Il est à nouveau nécessaire de réviser à la hausse les prévisions pour le Canada. Les données publiées jusqu’à maintenant cette année restent étonnamment solides, surtout dans les secteurs de l’économie sensibles aux taux d’intérêt, ce qui s’explique essentiellement par la demande refoulée résiduelle pour la consommation et le logement, qui sont tous deux liés, en partie, à l’augmentation sans précédent de la population constatée au Canada (parmi un vaste ensemble d’autres facteurs). Ces hausses ont dynamisé la demande : les nouveaux résidents achètent des biens et des services; or, elles ont probablement aussi amorti la pression haussière qui s’exerce sur les salaires lorsqu’ils font partie de la population active, en musclant l’offre de travailleurs. Ce bond dans la croissance de la population nous amène à réviser d’environ 0,2 % par an, ce qui cadre avec les propres révisions apportées par la Banque du Canada à cet indicateur de l’activité, notre estimation de la production potentielle — soit le taux de croissance non inflationniste de l’économie. C’est ce qui nous amène à réviser à la hausse nos prévisions pour l’activité économique au Canada cette année et l’an prochain : nous nous attendons à des impacts minimes sur nos prévisions inflationnistes, puisque l’écart de production — indicateur des pressions inflationnistes qui s’entend de la différence entre la production réelle et la production potentielle – ne bouge relativement pas. C’est pourquoi, dans cette mise à jour des prévisions, nous ne nous attendons pas à des variations dans nos perspectives de taux par rapport aux prévisions précédentes, malgré cette plus forte croissance.
Le rythme fulgurant de la croissance de la population fixe très haut la barre par rapport à laquelle nous entrevoyons des reculs purs et simples dans l’activité économique. C’est pourquoi aujourd’hui nous nous attendons uniquement à une légère baisse trimestrielle de l’activité économique au T1 de 2024 et à une légère croissance de 0,2 % au T4 de 2023, dans la foulée d’un gain de 0,7 % au T3 de 2023. Nous nous attendions auparavant à de très légères baisses de la croissance du PIB au T3 comme au T4 de 2023.
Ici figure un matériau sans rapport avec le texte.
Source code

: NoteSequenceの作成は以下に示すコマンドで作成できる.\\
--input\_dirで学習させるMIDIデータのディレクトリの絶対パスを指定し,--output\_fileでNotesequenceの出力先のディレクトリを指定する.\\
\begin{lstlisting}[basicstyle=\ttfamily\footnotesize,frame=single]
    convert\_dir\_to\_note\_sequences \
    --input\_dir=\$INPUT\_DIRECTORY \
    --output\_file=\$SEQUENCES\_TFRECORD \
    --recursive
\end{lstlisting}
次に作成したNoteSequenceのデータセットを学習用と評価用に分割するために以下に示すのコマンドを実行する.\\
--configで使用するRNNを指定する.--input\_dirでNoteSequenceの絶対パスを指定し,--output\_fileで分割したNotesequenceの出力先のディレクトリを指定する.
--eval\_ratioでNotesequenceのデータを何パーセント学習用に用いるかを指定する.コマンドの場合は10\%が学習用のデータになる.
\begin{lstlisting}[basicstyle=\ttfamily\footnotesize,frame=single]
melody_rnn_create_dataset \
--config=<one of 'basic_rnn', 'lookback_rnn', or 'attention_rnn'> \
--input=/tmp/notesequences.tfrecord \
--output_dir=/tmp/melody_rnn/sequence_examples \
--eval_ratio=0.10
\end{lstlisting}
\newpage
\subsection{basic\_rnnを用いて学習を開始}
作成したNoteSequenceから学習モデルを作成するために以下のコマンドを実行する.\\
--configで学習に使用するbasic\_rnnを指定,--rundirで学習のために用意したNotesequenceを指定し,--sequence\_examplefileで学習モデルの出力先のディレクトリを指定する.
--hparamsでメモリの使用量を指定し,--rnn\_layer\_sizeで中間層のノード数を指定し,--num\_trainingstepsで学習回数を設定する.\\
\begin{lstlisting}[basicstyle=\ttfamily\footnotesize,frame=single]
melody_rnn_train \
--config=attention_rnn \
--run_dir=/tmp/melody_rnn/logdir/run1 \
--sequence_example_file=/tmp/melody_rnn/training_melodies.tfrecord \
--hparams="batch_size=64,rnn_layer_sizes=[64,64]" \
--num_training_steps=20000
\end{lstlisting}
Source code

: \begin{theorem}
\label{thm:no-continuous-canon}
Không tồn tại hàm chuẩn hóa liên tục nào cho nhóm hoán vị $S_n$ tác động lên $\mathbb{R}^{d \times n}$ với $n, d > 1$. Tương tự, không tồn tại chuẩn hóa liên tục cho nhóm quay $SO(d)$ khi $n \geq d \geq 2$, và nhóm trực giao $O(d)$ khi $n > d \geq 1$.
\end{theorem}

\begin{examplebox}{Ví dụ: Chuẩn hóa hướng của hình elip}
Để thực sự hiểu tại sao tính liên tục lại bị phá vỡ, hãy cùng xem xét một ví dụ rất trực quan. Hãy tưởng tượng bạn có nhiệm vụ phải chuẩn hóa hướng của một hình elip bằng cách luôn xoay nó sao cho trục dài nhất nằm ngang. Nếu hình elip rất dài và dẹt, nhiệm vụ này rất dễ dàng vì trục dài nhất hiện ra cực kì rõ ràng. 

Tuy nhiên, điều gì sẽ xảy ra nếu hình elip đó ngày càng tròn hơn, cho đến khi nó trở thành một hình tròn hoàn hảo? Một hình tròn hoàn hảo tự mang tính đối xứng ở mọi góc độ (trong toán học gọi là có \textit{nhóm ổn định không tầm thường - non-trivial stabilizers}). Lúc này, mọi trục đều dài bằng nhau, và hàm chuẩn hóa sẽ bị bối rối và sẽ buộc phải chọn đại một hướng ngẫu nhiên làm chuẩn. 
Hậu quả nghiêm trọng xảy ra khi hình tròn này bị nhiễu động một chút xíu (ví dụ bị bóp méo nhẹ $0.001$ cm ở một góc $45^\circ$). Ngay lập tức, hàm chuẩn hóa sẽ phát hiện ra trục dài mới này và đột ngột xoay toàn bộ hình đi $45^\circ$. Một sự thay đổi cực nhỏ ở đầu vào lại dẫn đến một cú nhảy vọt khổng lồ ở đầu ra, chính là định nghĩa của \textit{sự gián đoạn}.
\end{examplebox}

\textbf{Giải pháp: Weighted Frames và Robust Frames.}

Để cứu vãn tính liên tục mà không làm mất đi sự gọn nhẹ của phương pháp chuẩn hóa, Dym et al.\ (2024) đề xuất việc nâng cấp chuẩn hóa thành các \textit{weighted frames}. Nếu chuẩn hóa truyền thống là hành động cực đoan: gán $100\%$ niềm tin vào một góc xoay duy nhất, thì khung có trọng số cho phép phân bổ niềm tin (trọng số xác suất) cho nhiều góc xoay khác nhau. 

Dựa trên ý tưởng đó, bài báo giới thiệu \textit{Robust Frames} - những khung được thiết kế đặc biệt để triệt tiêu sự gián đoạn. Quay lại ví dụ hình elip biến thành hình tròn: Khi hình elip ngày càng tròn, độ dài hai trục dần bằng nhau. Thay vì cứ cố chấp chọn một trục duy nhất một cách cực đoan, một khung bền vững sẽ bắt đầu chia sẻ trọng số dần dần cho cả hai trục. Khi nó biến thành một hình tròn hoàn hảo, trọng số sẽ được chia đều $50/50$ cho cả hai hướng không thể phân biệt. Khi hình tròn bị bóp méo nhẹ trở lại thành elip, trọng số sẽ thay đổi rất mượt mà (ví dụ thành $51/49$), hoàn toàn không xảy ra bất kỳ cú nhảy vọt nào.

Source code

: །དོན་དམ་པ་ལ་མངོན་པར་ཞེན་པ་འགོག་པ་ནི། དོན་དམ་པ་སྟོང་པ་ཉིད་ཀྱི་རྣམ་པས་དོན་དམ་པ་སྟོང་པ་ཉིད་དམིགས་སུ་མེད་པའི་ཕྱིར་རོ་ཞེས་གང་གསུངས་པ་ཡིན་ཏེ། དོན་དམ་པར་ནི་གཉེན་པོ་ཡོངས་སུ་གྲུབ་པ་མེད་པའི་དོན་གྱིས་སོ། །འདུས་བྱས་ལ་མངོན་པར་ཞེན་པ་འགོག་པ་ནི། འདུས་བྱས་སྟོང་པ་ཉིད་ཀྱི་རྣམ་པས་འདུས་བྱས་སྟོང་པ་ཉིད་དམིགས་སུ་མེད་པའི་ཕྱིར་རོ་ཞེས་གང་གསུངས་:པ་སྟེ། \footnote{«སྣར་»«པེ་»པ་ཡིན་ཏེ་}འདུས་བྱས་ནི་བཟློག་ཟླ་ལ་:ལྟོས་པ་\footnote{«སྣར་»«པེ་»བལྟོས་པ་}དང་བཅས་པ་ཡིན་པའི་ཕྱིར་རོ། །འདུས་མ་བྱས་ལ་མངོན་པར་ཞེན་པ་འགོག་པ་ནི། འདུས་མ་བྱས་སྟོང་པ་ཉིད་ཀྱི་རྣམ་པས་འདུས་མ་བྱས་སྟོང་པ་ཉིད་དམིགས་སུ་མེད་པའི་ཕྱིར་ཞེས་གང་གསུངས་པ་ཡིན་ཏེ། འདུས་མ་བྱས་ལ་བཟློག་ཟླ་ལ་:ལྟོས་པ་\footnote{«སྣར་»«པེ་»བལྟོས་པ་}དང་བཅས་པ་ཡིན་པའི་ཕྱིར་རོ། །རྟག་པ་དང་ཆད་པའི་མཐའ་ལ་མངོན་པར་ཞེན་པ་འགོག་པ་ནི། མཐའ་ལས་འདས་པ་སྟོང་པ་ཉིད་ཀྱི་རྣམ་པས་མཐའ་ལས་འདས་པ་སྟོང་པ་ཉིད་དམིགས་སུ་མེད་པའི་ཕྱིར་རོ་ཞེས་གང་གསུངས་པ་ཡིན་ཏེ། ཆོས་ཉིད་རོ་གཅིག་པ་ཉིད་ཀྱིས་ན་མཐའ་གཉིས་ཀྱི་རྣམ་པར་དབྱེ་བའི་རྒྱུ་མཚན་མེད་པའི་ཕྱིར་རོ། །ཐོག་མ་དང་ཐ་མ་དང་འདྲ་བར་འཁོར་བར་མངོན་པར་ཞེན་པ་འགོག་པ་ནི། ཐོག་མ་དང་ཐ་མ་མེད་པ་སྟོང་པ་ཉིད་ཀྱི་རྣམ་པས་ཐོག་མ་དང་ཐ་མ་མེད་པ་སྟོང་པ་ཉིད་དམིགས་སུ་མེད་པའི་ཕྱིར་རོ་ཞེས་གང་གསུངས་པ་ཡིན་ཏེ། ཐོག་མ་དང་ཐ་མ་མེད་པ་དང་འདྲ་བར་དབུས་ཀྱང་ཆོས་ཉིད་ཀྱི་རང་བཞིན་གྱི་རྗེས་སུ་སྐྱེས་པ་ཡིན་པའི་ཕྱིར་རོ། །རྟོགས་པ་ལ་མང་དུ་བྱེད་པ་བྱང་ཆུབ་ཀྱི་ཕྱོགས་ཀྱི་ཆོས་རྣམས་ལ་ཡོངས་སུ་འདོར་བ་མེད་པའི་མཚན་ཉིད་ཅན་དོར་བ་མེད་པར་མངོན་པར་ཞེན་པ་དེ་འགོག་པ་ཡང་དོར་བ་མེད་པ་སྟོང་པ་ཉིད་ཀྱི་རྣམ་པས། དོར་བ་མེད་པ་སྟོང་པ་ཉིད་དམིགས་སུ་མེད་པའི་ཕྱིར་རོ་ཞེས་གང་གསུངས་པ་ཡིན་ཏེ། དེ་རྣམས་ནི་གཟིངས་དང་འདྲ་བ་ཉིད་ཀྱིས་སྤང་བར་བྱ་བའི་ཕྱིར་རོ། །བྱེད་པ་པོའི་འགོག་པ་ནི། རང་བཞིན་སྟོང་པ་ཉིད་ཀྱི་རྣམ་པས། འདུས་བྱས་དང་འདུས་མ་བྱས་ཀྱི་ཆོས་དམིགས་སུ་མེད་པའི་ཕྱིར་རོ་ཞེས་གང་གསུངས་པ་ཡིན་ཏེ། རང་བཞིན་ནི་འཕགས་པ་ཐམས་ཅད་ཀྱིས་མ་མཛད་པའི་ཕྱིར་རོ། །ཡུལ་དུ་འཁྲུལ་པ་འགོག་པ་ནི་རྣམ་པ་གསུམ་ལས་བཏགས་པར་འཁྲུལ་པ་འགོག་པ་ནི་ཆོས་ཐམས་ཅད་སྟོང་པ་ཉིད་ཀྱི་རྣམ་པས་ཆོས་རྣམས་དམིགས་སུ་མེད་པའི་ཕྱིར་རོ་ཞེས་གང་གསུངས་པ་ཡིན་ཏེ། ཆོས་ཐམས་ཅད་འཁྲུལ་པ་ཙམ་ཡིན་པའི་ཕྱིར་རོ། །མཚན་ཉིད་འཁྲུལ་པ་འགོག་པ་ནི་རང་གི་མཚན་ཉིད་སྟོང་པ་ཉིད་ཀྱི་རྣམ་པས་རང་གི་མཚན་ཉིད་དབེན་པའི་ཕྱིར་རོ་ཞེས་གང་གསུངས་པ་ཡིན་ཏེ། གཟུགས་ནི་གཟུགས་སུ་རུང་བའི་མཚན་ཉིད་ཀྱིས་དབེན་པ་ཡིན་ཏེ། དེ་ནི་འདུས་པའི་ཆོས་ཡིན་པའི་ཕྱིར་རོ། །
Il faut envisager dans un contexte historique la hausse spectaculaire de la croissance démographique et son impact sur l’activité économique pour vraiment apprécier le résultat extraordinaire. La croissance démographique est sur le point de dépasser le taux de croissance sans précédent constaté l’an dernier, alors qu’un million de nouveaux résidents environ s’étaient installés au pays. La croissance démographique du T2 de 2023 représente quasiment le triple de la moyenne statistique d’avant la pandémie (graphique 1). Ce rythme record s’est accéléré au cours de la fin du deuxième trimestre, ce qui plante le décor pour une accélération encore plus forte au troisième trimestre. Grâce à ces puissants vents favorables, il paraît très improbable que l’économie se contracte dans le trimestre en cours.
En outre, cette croissance de la population concourt à la vigueur de la consommation constatée jusqu’à maintenant cette année. Il y a un certain temps, nous avons parlé, dans ces pages, de la demande refoulée des ménages, qui était appelée à se traduire par une forte consommation. C’est ce qui s’est passé de toute évidence. Même si la demande refoulée exprimée pour les biens et les services se ralentit petit à petit alors que la consommation reste vigoureuse (graphique 2), la hausse de la population fait en sorte que la demande exprimée pour les biens et les services est plus forte que ce que nous avions cru possible.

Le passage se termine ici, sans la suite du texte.